## WORK ITEM
Every line from the start of the records through the line with "- 在获取内存文件后，可以使" is to be written out exactly; pictures are not.

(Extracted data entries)
====

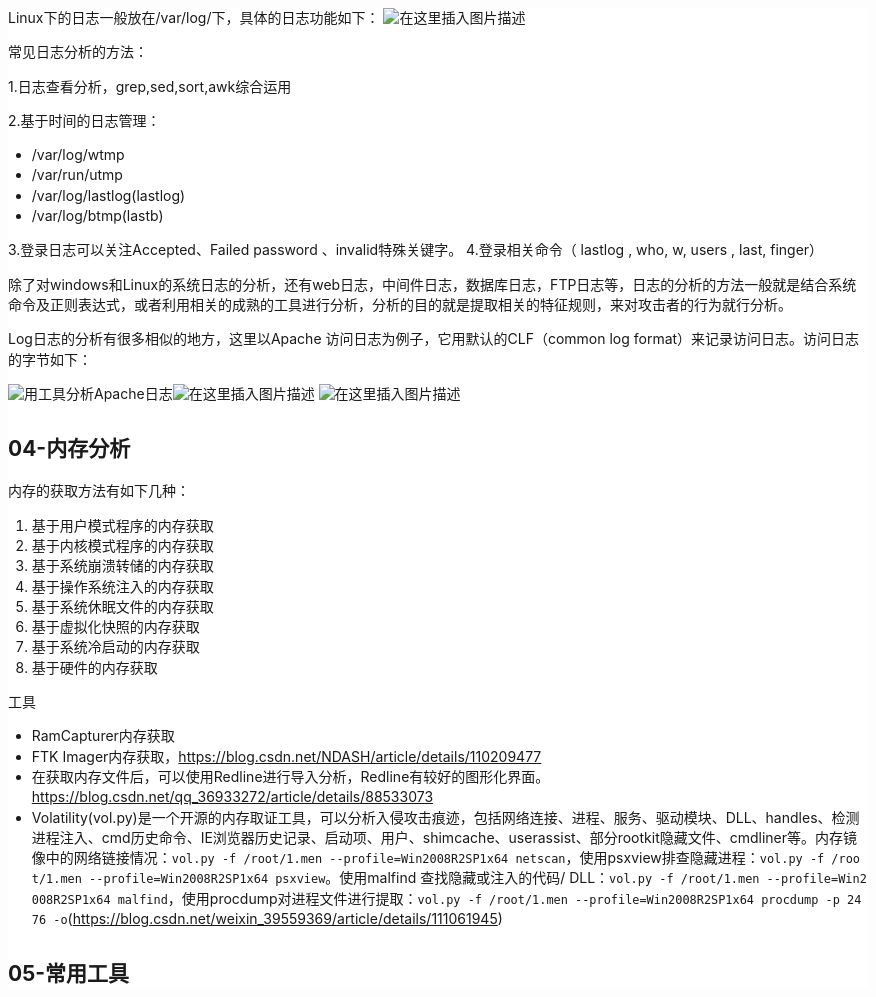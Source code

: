 Linux下的日志一般放在/var/log/下，具体的日志功能如下：
![在这里插入图片描述](https://img-blog.csdnimg.cn/fb35ca3f919f42238838fae0bc152c81.png?x-oss-process=image/watermark,type_d3F5LXplbmhlaQ,shadow_50,text_Q1NETiBAU2NvcnBpb19tNw==,size_20,color_FFFFFF,t_70,g_se,x_16#pic_center)


常见日志分析的方法：

1.日志查看分析，grep,sed,sort,awk综合运用

2.基于时间的日志管理：

- /var/log/wtmp
- /var/run/utmp
- /var/log/lastlog(lastlog)
- /var/log/btmp(lastb)

3.登录日志可以关注Accepted、Failed password 、invalid特殊关键字。
4.登录相关命令（ lastlog , who, w, users , last, finger）

除了对windows和Linux的系统日志的分析，还有web日志，中间件日志，数据库日志，FTP日志等，日志的分析的方法一般就是结合系统命令及正则表达式，或者利用相关的成熟的工具进行分析，分析的目的就是提取相关的特征规则，来对攻击者的行为就行分析。

Log日志的分析有很多相似的地方，这里以Apache 访问日志为例子，它用默认的CLF（common log format）来记录访问日志。访问日志的字节如下：

![用工具分析Apache日志](https://img-blog.csdnimg.cn/img_convert/a12cfeb891e0836d3a8ffc1e9ab8c325.png)![在这里插入图片描述](https://img-blog.csdnimg.cn/e785722518ea42e18d9005a66c807897.png?x-oss-process=image/watermark,type_d3F5LXplbmhlaQ,shadow_50,text_Q1NETiBAU2NvcnBpb19tNw==,size_20,color_FFFFFF,t_70,g_se,x_16#pic_center)
![在这里插入图片描述](https://img-blog.csdnimg.cn/5be05e71cbdb4d0e867634f9d8db0032.png?x-oss-process=image/watermark,type_d3F5LXplbmhlaQ,shadow_50,text_Q1NETiBAU2NvcnBpb19tNw==,size_20,color_FFFFFF,t_70,g_se,x_16#pic_center)


## 04-内存分析

内存的获取方法有如下几种：

1. 基于用户模式程序的内存获取
2. 基于内核模式程序的内存获取
3. 基于系统崩溃转储的内存获取
4. 基于操作系统注入的内存获取
5. 基于系统休眠文件的内存获取
6. 基于虚拟化快照的内存获取
7. 基于系统冷启动的内存获取
8. 基于硬件的内存获取

工具

- RamCapturer内存获取
- FTK Imager内存获取，https://blog.csdn.net/NDASH/article/details/110209477
- 在获取内存文件后，可以使用Redline进行导入分析，Redline有较好的图形化界面。https://blog.csdn.net/qq_36933272/article/details/88533073
- Volatility(vol.py)是一个开源的内存取证工具，可以分析入侵攻击痕迹，包括网络连接、进程、服务、驱动模块、DLL、handles、检测进程注入、cmd历史命令、IE浏览器历史记录、启动项、用户、shimcache、userassist、部分rootkit隐藏文件、cmdliner等。内存镜像中的网络链接情况：`vol.py -f /root/1.men --profile=Win2008R2SP1x64 netscan`，使用psxview排查隐藏进程：`vol.py -f /root/1.men --profile=Win2008R2SP1x64 psxview`。使用malfind 查找隐藏或注入的代码/ DLL：`vol.py -f /root/1.men --profile=Win2008R2SP1x64 malfind`，使用procdump对进程文件进行提取：`vol.py -f /root/1.men --profile=Win2008R2SP1x64 procdump -p 2476 -o`(https://blog.csdn.net/weixin_39559369/article/details/111061945)

## 05-常用工具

====

## EXERCISE RESPONSE
Source code

: Linux下的日志一般放在/var/log/下，具体的日志功能如下：
![在这里插入图片描述](https://img-blog.csdnimg.cn/fb35ca3f919f42238838fae0bc152c81.png?x-oss-process=image/watermark,type_d3F5LXplbmhlaQ,shadow_50,text_Q1NETiBAU2NvcnBpb19tNw==,size_20,color_FFFFFF,t_70,g_se,x_16#pic_center)


常见日志分析的方法：

1.日志查看分析，grep,sed,sort,awk综合运用

2.基于时间的日志管理：

- /var/log/wtmp
- /var/run/utmp
- /var/log/lastlog(lastlog)
- /var/log/btmp(lastb)

3.登录日志可以关注Accepted、Failed password 、invalid特殊关键字。
4.登录相关命令（ lastlog , who, w, users , last, finger）

除了对windows和Linux的系统日志的分析，还有web日志，中间件日志，数据库日志，FTP日志等，日志的分析的方法一般就是结合系统命令及正则表达式，或者利用相关的成熟的工具进行分析，分析的目的就是提取相关的特征规则，来对攻击者的行为就行分析。

Log日志的分析有很多相似的地方，这里以Apache 访问日志为例子，它用默认的CLF（common log format）来记录访问日志。访问日志的字节如下：

![用工具分析Apache日志](https://img-blog.csdnimg.cn/img_convert/a12cfeb891e0836d3a8ffc1e9ab8c325.png)![在这里插入图片描述](https://img-blog.csdnimg.cn/e785722518ea42e18d9005a66c807897.png?x-oss-process=image/watermark,type_d3F5LXplbmhlaQ,shadow_50,text_Q1NETiBAU2NvcnBpb19tNw==,size_20,color_FFFFFF,t_70,g_se,x_16#pic_center)
![在这里插入图片描述](https://img-blog.csdnimg.cn/5be05e71cbdb4d0e867634f9d8db0032.png?x-oss-process=image/watermark,type_d3F5LXplbmhlaQ,shadow_50,text_Q1NETiBAU2NvcnBpb19tNw==,size_20,color_FFFFFF,t_70,g_se,x_16#pic_center)


## 04-内存分析

内存的获取方法有如下几种：

1. 基于用户模式程序的内存获取
2. 基于内核模式程序的内存获取
3. 基于系统崩溃转储的内存获取
4. 基于操作系统注入的内存获取
5. 基于系统休眠文件的内存获取
6. 基于虚拟化快照的内存获取
7. 基于系统冷启动的内存获取
8. 基于硬件的内存获取

工具

- RamCapturer内存获取
- FTK Imager内存获取，https://blog.csdn.net/NDASH/article/details/110209477
- 在获取内存文件后，可以使用Redline进行导入分析，Redline有较好的图形化界面。https://blog.csdn.net/qq_36933272/article/details/88533073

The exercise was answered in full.